L’article 1384, alinéa 1er, du Code civil crée, au profit de la victime, une présomption irréfragable de responsabilité à charge du gardien d’une chose vicieuse qui a causé un dommage.

Le gardien ne peut échapper à sa responsabilité qu’en prouvant que le dommage est dû à une cause étrangère et non au vice de la chose, et ce quelle que soit l’origine du vice.

L’ignorance, même invincible, du vice ne libère pas le gardien de sa responsabilité présumée, de même que l’absence de faute ou de négligence dans son chef.

Il convient de vérifier si, en l’espèce, les conditions prévues par l’article 1384, alinéa 1er, du Code civil sont réunies dans le chef de C.

Il n’est pas contesté que C., propriétaire, est la gardienne du terrain litigieux.

Il a été jugé, à de nombreuses reprises par la Cour de cassation, depuis son arrêt du 19 janvier 1978, que le vice de la chose, cause éventuelle de responsabilité, est une caractéristique anormale rendant la chose, en certaines circonstances, susceptible de causer un préjudice; ce n’est pas exclusivement une défectuosité intrinsèque, un élément permanent, inhérent à la chose et survenu en dehors de toute intervention d’un tiers (Cass., 19 janvier 1978, Pas., 1978, p. 582; Cass., 13 mai 1993, Pas., 1993, p. 481; Cass., 2 mars 1995, Pas., 1995, p. 273; Cass., 3 février 2005; Cass., 28 janvier 2005, R.G. no C.02.0272 N, www.cass.be).

L’article 1384, alinéa 1er, du Code civil s’applique aux immeubles par nature comme aux immeubles par destination ou par incorporation, à l’exception des bâtiments prévus par l’article 1386 du Code civil (Cass., 22 octobre 1954, Pas., 1955, p. 149).

Le vice de la chose doit être apprécié in concreto.

Il n’est pas contesté que le terrain de C. avait entièrement été débroussaillé et se trouvait vierge de toute végétation.

En l’espèce, le premier juge a considéré, à juste titre, que le fait qu’un terrain en friche soit totalement dépourvu de végétation n’était pas une caractéristique normale, un terrain non exploité étant naturellement couvert d’herbe, et que, sur un terrain en pente, cette caractéristique était susceptible de causer un dommage parce que l’absence de végétation permettait un écoulement plus important de l’eau et la création de rigoles, par un phénomène de ravinement.

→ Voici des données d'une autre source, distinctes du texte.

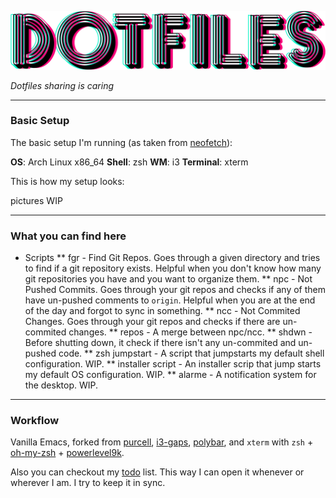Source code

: ![dotfiles](readme/dotfiles.png)

*Dotfiles sharing is caring*

---

### Basic Setup

The basic setup I'm running (as taken from [neofetch](https://github.com/dylanaraps/neofetch)):

**OS**: Arch Linux x86_64
**Shell**: zsh
**WM**: i3
**Terminal**: xterm

This is how my setup looks:

pictures WIP

---

### What you can find here

* Scripts
** fgr - Find Git Repos. Goes through a given directory and tries to find if a git repository exists. Helpful when you don't know how many git repositories you have and you want to organize them.
** npc - Not Pushed Commits. Goes through your git repos and checks if any of them have un-pushed comments to `origin`. Helpful when you are at the end of the day and forgot to sync in something.
** ncc - Not Commited Changes. Goes through your git repos and checks if there are un-commited changes.
** repos - A merge between npc/ncc.
** shdwn - Before shutting down, it check if there isn't any un-commited and un-pushed code.
** zsh jumpstart - A script that jumpstarts my default shell configuration. WIP.
** installer script - An installer scrip that jump starts my default OS configuration. WIP.
** alarme - A notification system for the desktop. WIP.

---

### Workflow

Vanilla Emacs, forked from [purcell](https://github.com/purcell/emacs.d), [i3-gaps](https://github.com/Airblader/i3), [polybar](https://github.com/jaagr/polybar), and `xterm` with `zsh` + [oh-my-zsh](https://github.com/robbyrussell/oh-my-zsh) + [powerlevel9k](https://github.com/bhilburn/powerlevel9k).

Also you can checkout my [todo](http://htmlpreview.github.io/?https://github.com/Anarcroth/dotfiles/blob/master/todo.html) list. This way I can open it whenever or wherever I am. I try to keep it in sync.
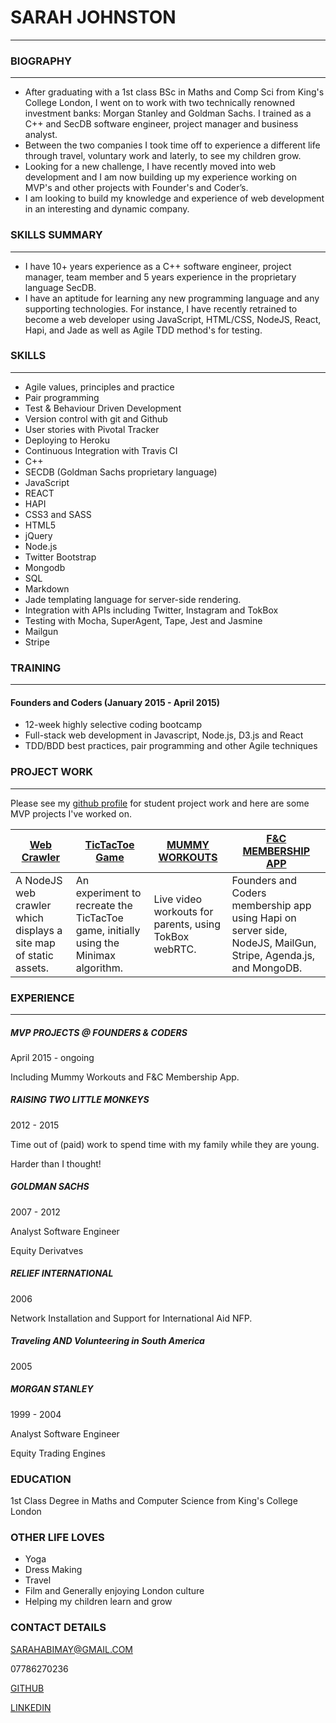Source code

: # SARAH JOHNSTON
-------------------------------
### BIOGRAPHY
---
* After graduating with a 1st class BSc in Maths and Comp Sci from King's College London, I went on to work with two technically renowned investment banks: Morgan Stanley and Goldman Sachs.  I trained as a C++ and SecDB software engineer, project manager and business analyst.
*  Between the two companies I took time off to experience a different life through travel, voluntary work and laterly, to see my children grow.
* Looking for a new challenge, I have recently moved into web development and I am now building up my experience working on MVP's and other projects with Founder's and Coder’s.
* I am looking to build my knowledge and experience of web development in an interesting and dynamic company.

### SKILLS SUMMARY
---
* I have 10+ years experience as a C++ software engineer, project manager, team member and 5 years experience in the proprietary language SecDB.  
* I have an aptitude for learning any new programming language and any supporting technologies.  For instance, I have recently retrained to become a web developer using JavaScript, HTML/CSS, NodeJS, React, Hapi, and Jade as well as Agile TDD method's for testing.

### SKILLS
---
* Agile values, principles and practice
* Pair programming
* Test & Behaviour Driven Development
* Version control with git and Github
* User stories with Pivotal Tracker
* Deploying to Heroku
* Continuous Integration with Travis CI
* C++
* SECDB (Goldman Sachs proprietary language)
* JavaScript
* REACT
* HAPI
* CSS3 and SASS
* HTML5
* jQuery
* Node.js
* Twitter Bootstrap
* Mongodb
* SQL
* Markdown
* Jade templating language for server-side rendering.
* Integration with APIs including Twitter, Instagram and TokBox
* Testing with Mocha, SuperAgent, Tape, Jest and Jasmine
* Mailgun
* Stripe

### TRAINING
---
#### Founders and Coders (January 2015 - April 2015)

* 12-week highly selective coding bootcamp
* Full-stack web development in Javascript, Node.js, D3.js and React
* TDD/BDD best practices, pair programming and other Agile techniques

### PROJECT WORK
---
Please see my [github profile](https://github.com/sarahabimay) for student project work and here are some MVP projects I've worked on.

[Web Crawler ](https://github.com/sarahabimay/Creepy) | [TicTacToe Game ](https://github.com/sarahabimay/TicTacToe) | [MUMMY WORKOUTS](https://github.com/AKSJ) | [F&C MEMBERSHIP APP](https://github.com/wheres-my-receipt/give_me_your_money)
--- | --- | --- | ---
A NodeJS web crawler which displays a site map of static assets. | An experiment to recreate the TicTacToe game, initially using the Minimax algorithm. | Live video workouts for parents, using TokBox webRTC. |  Founders and Coders membership app using Hapi on server side, NodeJS, MailGun, Stripe, Agenda.js, and MongoDB.

### EXPERIENCE
---
##### MVP PROJECTS @ FOUNDERS & CODERS
April 2015 - ongoing

Including Mummy Workouts and F&C Membership App.

##### RAISING TWO LITTLE MONKEYS
2012 - 2015

Time out of (paid) work to spend time with my family while they are young.

Harder than I thought!

##### GOLDMAN SACHS
2007 - 2012

Analyst Software Engineer 

Equity Derivatves


##### RELIEF INTERNATIONAL
2006

Network Installation and Support for International Aid NFP.


##### Traveling AND Volunteering in South America
2005


##### MORGAN STANLEY
1999 - 2004

Analyst Software Engineer

Equity Trading Engines


### EDUCATION

1st Class Degree in Maths and Computer Science from King's College London

### OTHER LIFE LOVES
* Yoga
* Dress Making
* Travel
* Film and Generally enjoying London culture
* Helping my children learn and grow

### CONTACT DETAILS
SARAHABIMAY@GMAIL.COM

07786270236

[GITHUB](https://github.com/sarahabimay) 

[LINKEDIN](https://uk.linkedin.com/pub/sarah-johnston/15/317/741)
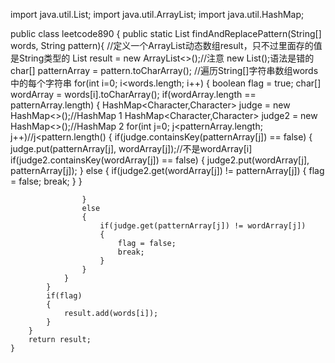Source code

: import java.util.List;
import java.util.ArrayList;
import java.util.HashMap;

public class leetcode890 {
	public static List<String> findAndReplacePattern(String[] words, String pattern){
		//定义一个ArrayList动态数组result，只不过里面存的值是String类型的
		List<String> result = new ArrayList<>();//注意 new List<String>();语法是错的
		char[] patternArray = pattern.toCharArray();
		//遍历String[]字符串数组words中的每个字符串
		for(int i=0; i<words.length; i++)
		{
			boolean flag = true;
			char[] wordArray = words[i].toCharArray();
			if(wordArray.length == patternArray.length)
			{
				HashMap<Character,Character> judge = new HashMap<>();//HashMap 1
				HashMap<Character,Character> judge2 = new HashMap<>();//HashMap 2
				for(int j=0; j<patternArray.length; j++)//j<pattern.length()
				{
					if(judge.containsKey(patternArray[j]) == false)
					{
						judge.put(patternArray[j], wordArray[j]);//不是wordArray[i]
						if(judge2.containsKey(wordArray[j]) == false)
						{
							judge2.put(wordArray[j], patternArray[j]);
						}
						else
						{
							if(judge2.get(wordArray[j]) != patternArray[j])
							{
								flag = false;
								break;
							}
						}
						
					}
					else
					{
						if(judge.get(patternArray[j]) != wordArray[j])
						{
							flag = false;
							break;
						}
					}
				}
			}
			if(flag)
			{
				result.add(words[i]);
			}
		}
		return result;
	}	
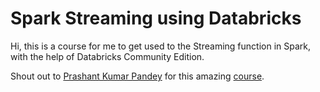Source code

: # Spark Streaming using Databricks

Hi, this is a course for me to get used to the Streaming function in Spark, with the help of Databricks Community Edition.

Shout out to [Prashant Kumar Pandey](https://www.udemy.com/user/prashant-kumar-pandey-13/?kw=Prashant+Kumar+Pandey&src=sac) for this amazing [course](https://github.com/LearningJournal/Apache-Spark-and-Databricks-Stream-Processing-in-Lakehouse).
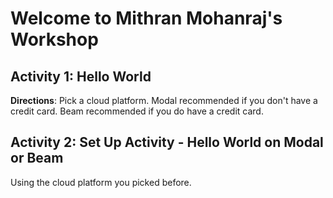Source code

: # Welcome to Mithran Mohanraj's Workshop

## Activity 1: Hello World
**Directions**:
Pick a cloud platform. Modal recommended if you don't have a credit card. Beam recommended if you do have a credit card.

## Activity 2: Set Up Activity - Hello World on Modal or Beam
Using the cloud platform you picked before.
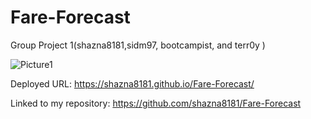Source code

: # Fare-Forecast
Group Project 1(shazna8181,sidm97, bootcampist, and terr0y )

![Picture1](https://github.com/shazna8181/Fare-Forecast/assets/152108800/b517c9c9-d343-4199-b3bc-195e76b8ac1b)

Deployed URL:
 https://shazna8181.github.io/Fare-Forecast/

Linked to my repository:
https://github.com/shazna8181/Fare-Forecast
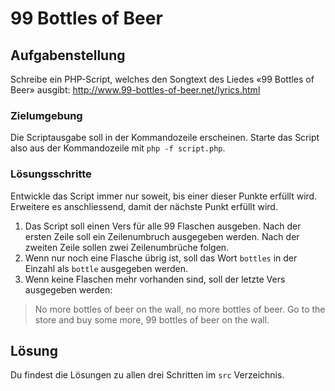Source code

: # 99 Bottles of Beer

## Aufgabenstellung

Schreibe ein PHP-Script, welches den Songtext des Liedes «99 Bottles of Beer» ausgibt: http://www.99-bottles-of-beer.net/lyrics.html

### Zielumgebung

Die Scriptausgabe soll in der Kommandozeile erscheinen. Starte das Script also aus der Kommandozeile mit `php -f script.php`.

### Lösungsschritte

Entwickle das Script immer nur soweit, bis einer dieser Punkte erfüllt wird. Erweitere es anschliessend, damit der nächste Punkt erfüllt wird.

1. Das Script soll einen Vers für alle 99 Flaschen ausgeben.
   Nach der ersten Zeile soll ein Zeilenumbruch ausgegeben werden. Nach der zweiten Zeile sollen zwei Zeilenumbrüche folgen.
2. Wenn nur noch eine Flasche übrig ist, soll das Wort `bottles` in der Einzahl als `bottle` ausgegeben werden.
3. Wenn keine Flaschen mehr vorhanden sind, soll der letzte Vers ausgegeben werden:

> No more bottles of beer on the wall, no more bottles of beer. 
Go to the store and buy some more, 99 bottles of beer on the wall.

## Lösung

Du findest die Lösungen zu allen drei Schritten im `src` Verzeichnis.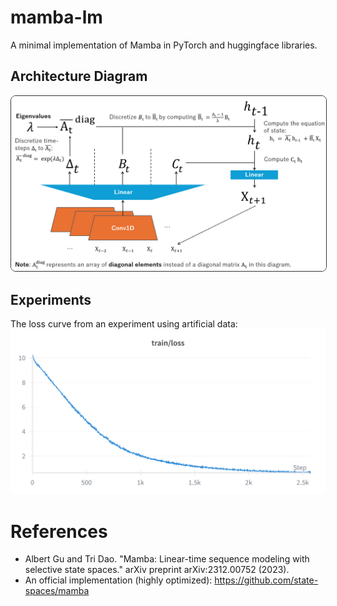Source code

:# mamba-lm
A minimal implementation of Mamba in PyTorch and huggingface libraries.

## Architecture Diagram
<img src="images/architecture_overview.png" alt="architecture" style="border: 1px solid #333; border-radius: 8px;" />

## Experiments
The loss curve from an experiment using artificial data:
![loss curve](images/loss_v1.png)

# References

* Albert Gu and Tri Dao. "Mamba: Linear-time sequence modeling with selective state spaces." arXiv preprint arXiv:2312.00752 (2023).
* An official implementation (highly optimized): https://github.com/state-spaces/mamba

C’est effectivement ce qui s’est produit et a causé une importante coulée de boue dans l’habitation de D.

Les photographies révèlent que les ravines laissées par les eaux de ruissellement sont clairement visibles ce qui démontre que le talus n’a pas été stabilisé.

Le sinistre du 26 juin 2009 a bel et bien été provoqué par le vice affectant le terrain sans lequel il ne se serait pas produit tel qu’il est survenu in concreto.

Les conditions de mise en œuvre de la présomption de responsabilité créée par l’article 1384, alinéa 1er, du Code civil sont donc réunies.